Preface

The complexity of the world is such that thought experiments and abstract analysis cannot be relied upon to predict outcomes or real events. The puritanical reductionist might object to this statement and point to the descriptive power of science and the utility of is technologies. However if we accept that science, like mathematics will by definition remain logically incomplete then we are forced to to admit fundamental limitations of the belief systems that we can devise. As a result we should think of our cultures of science, technology, law, politics and religion as ongoing experiments into the unknown and sometimes the unknowable.

The full expression of our philosophical analysis should therefore comes not in the comparison of ideas but from our actions in the world. Our success comes from the experiments in living that we actually carry out. Nevertheless, it seems sensible to base our actions, important decisions and belief systems on carefully considered analyses.

Rather than be preoccupied by whether or not we have arrived at 'the truth' of a particular matter, I consider that it is better to determine whether our not our ideas have any utility, by whatever criteria we choose to adopt, and whether or not they bring us satisfaction. We can of course act as if we have discovered a reliable proposition and still discard the idea that it is either true or false in any absolute sense. In so doing we can also dispose of some unnecessary metaphysical speculation and concentrate or more productive analyses.

If we were pessimists we might see the casting off of absolutes as creating a terrible tyranny of experimentation from which we could never escape. In our pessimism we might fear being trapped in a perpetual struggle for a better way to be, through experimentation of a moral, intellectual, technological, practical, political, and social nature.

In this experimentation we could not act alone for without the culture in which we are embedded we are naked and can achieve little. Indeed we do not act alone. Instead we are brought into the world as part of a family and live as communities of interest engaged in practical or intellectual enterprises. The transient paths of our short lives cannot be independent of others regardless of our power or weakness, our wealth or our poverty. Our experiments are communal and our sense of self is strongly influenced by our culture.

If we approach the other side of the exploratory (or experimental) paradigm with optimism we can see both the necessity and rewards of experimentation. Through experimentation we become what we and our forebears have not been and present to future generations new styles of existence.

We will not, through our experimentation, knowingly approach any definite conclusions or any higher state of being or even stumble upon how things should be. We can merely seek to discover what is temporarily the most utilitarian and satisfying given our present and transient state of awareness. We will at times justifiably feel that we have continued to make the sort of cultural, technological and scientific progress that took us as a species from the Savannahs of Africa to the libraries, laboratories, courts and parliaments of today. The experiments that brought us to our present situation will at times leave us in strange places and give us bizarre ideas.

Centre Pompidou

The culturally strange: 'Oil refinery' in the centre of Paris (Centre Pompidou)

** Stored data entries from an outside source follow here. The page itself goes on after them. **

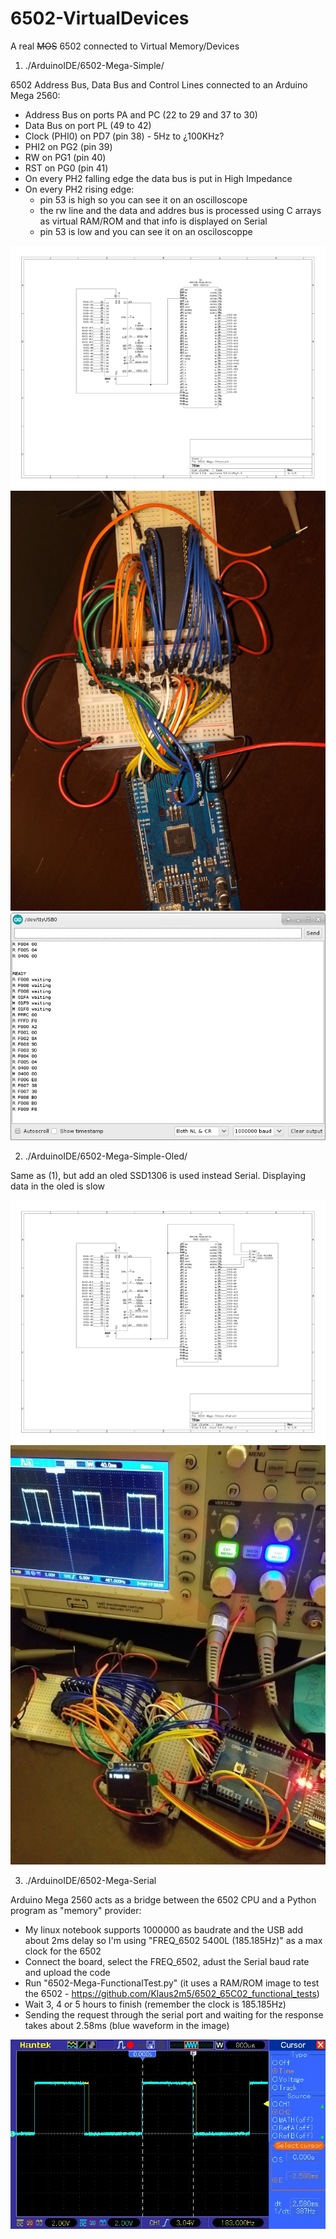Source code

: # 6502-VirtualDevices
A real ~~MOS~~ 6502 connected to Virtual Memory/Devices

1. ./ArduinoIDE/6502-Mega-Simple/

  6502 Address Bus, Data Bus and Control Lines connected to an Arduino Mega 2560:
  * Address Bus on ports PA and PC (22 to 29 and 37 to 30)
  * Data Bus on port PL (49 to 42)
  * Clock (PHI0) on PD7 (pin 38) - 5Hz to ¿100KHz?
  * PHI2 on PG2 (pin 39)
  * RW on PG1 (pin 40)
  * RST on PG0 (pin 41)
  * On every PH2 falling edge the data bus is put in High Impedance
  * On every PH2 rising edge:
    * pin 53 is high so you can see it on an oscilloscope
    * the rw line and the data and addres bus is processed using C arrays as virtual RAM/ROM and that info is displayed on Serial
    * pin 53 is low and you can see it on an osciloscoppe 
  
  <a href="./pdf/6502-Mega-Simple.pdf"><img src="./images/6502-Mega-Simple-kicad.png"></a>
  <img src="./images/6502-Mega-Simple.png" width="640">
  <img src="./images/6502-Mega-Simple-01.png" width="640">

2. ./ArduinoIDE/6502-Mega-Simple-Oled/

  Same as (1), but add an oled SSD1306 is used instead Serial. Displaying data in the oled is slow
  
 <a href="./pdf/6502-Mega-Simple-Oled.pdf"><img src="./images/6502-Mega-Simple-Oled-kicad.png"></a>
 <img src="./images/6502-Mega-Simple-Oled.png">

3. ./ArduinoIDE/6502-Mega-Serial

  Arduino Mega 2560 acts as a bridge between the 6502 CPU and a Python program as "memory" provider:
  * My linux notebook supports 1000000 as baudrate and the USB add about 2ms delay so I'm using "FREQ_6502 5400L (185.185Hz)" as a max clock for the 6502
  * Connect the board, select the FREQ_6502, adust the Serial baud rate and upload the code
  * Run "6502-Mega-FunctionalTest.py" (it uses a RAM/ROM image to test the 6502 - https://github.com/Klaus2m5/6502_65C02_functional_tests)
  * Wait 3, 4 or 5 hours to finish (remember the clock is 185.185Hz)
  * Sending the request through the serial port and waiting for the response takes about 2.58ms (blue waveform in the image)

  <img src="./images/6502-Mega-Serial-Osc.jpg" width="640">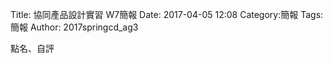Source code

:Title: 協同產品設計實習   W7簡報
Date: 2017-04-05 12:08
Category:簡報
Tags:簡報
Author: 2017springcd_ag3



<!-- PELICAN_END_SUMMARY -->

點名、自評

If, as individuals, we attempt to cast off the bizarre, the inappropriate and the informal conjectures and rituals of religions and relinquish as much of the vulgarities of power as is possible, what then do we have except the freedom to experiment? This freedom entails the fallibility of error and the joy of discovery. That joy will, of course, be illusory at times and appear to create progress on occasions. So be it.

Experiment and belief are not two alternative options. We are all engaged in experiments whether we like it or not. Pascal envisaged us as Philosophical gamblers rather than experimenters. The idea of an experiment seems more appropriate for like the researcher we do not idly stand by while the race is run or the cards are dealt. We pursue a course of action. We simply experiment by being alive and by being part of a culture. We either formulate our own experiments or live those devised by others. We either channel this inevitability of existence into a belief in our cultural values or instead adopt many provisional faiths as motivations for our lifelong experiments.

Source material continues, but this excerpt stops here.